Each line from the one containing "## Check the Public IP" through the final line of the data below must be repeated exactly.

(Dataset extract)

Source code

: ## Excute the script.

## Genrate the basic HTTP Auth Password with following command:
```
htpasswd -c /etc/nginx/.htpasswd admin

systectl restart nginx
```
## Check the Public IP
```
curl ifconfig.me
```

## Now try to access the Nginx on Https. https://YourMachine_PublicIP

(End Dataset extract)

Response area
## Check the Public IP
```
curl ifconfig.me
```

## Now try to access the Nginx on Https. https://YourMachine_PublicIP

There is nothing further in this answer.